The SMS scam has brought to the table an issue that has been debated for years: Android security. Having more freedom at the operating system level implies more risks, and it is that on Android it is very easy to install third-party apps and give them full permissions. To teach you to avoid these types of situations, we are going to give you certain recommendations.
With a few simple steps we can protect our mobile from (almost) all malware. It is enough with a little common sense, a lot of distrust and take into account the operation of the Android permission system.
Don’t install APK files if you don’t know where they come from
Installing APK files is one of the greatest virtues of Android, since it allows us to install applications from outside the Play Store. However, our recommendation is install APK files only when we know where they come from. If a web page invites us to download a file that we do not know, the first thing we must do is distrust.

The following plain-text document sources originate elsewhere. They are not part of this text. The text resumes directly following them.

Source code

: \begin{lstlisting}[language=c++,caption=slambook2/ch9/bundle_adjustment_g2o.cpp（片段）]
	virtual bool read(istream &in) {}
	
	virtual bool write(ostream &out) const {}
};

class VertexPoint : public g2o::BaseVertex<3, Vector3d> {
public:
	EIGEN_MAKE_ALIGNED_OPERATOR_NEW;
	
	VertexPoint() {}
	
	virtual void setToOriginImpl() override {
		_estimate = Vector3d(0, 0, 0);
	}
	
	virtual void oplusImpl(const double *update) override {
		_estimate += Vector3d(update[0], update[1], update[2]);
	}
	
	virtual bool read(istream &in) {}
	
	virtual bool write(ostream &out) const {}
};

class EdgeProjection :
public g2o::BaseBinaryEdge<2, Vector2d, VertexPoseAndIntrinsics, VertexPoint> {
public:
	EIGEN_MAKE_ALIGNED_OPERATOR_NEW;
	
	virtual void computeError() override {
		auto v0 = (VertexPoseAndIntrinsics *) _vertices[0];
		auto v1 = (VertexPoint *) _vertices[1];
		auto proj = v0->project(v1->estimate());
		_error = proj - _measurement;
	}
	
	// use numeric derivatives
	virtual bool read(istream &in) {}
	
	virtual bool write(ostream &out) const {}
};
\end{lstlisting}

What is that file and why do they want us to download it?
There are safe repositories for downloading APK files, but there are not a few pages that try to automatically download malicious files
There are quite safe repositories, such as APKmirror or APKpure, but there are not a few websites from which we can download APKs without any type of control. If an app has not passed Google’s controls, the first step is to distrust, so we recommend not installing APKs lightly.
Pay attention to Google notices
Since a time ago Google notifies us of malicious apps thanks to Google Play Protect. Here the recommendation is clear: if Google tells us that it is dangerous, better not install it. In the case of Flubot malware, Play Protect recognizes it as malware, but still lets us install it (which doesn’t make much sense).
Just because Google lets you install something does not mean that it is safe, in fact, it is one of the biggest problems in Android
Just because Google lets you install something doesn’t mean it’s safe. If you see the Play Protect notice, close the app and delete the APK to avoid problems. Similarly, there are layers of customization such as MIUI or EMUI that do an analysis of the file before installing it. If we see warnings we have to attend to them before accepting by default, since these notices can be very useful to us.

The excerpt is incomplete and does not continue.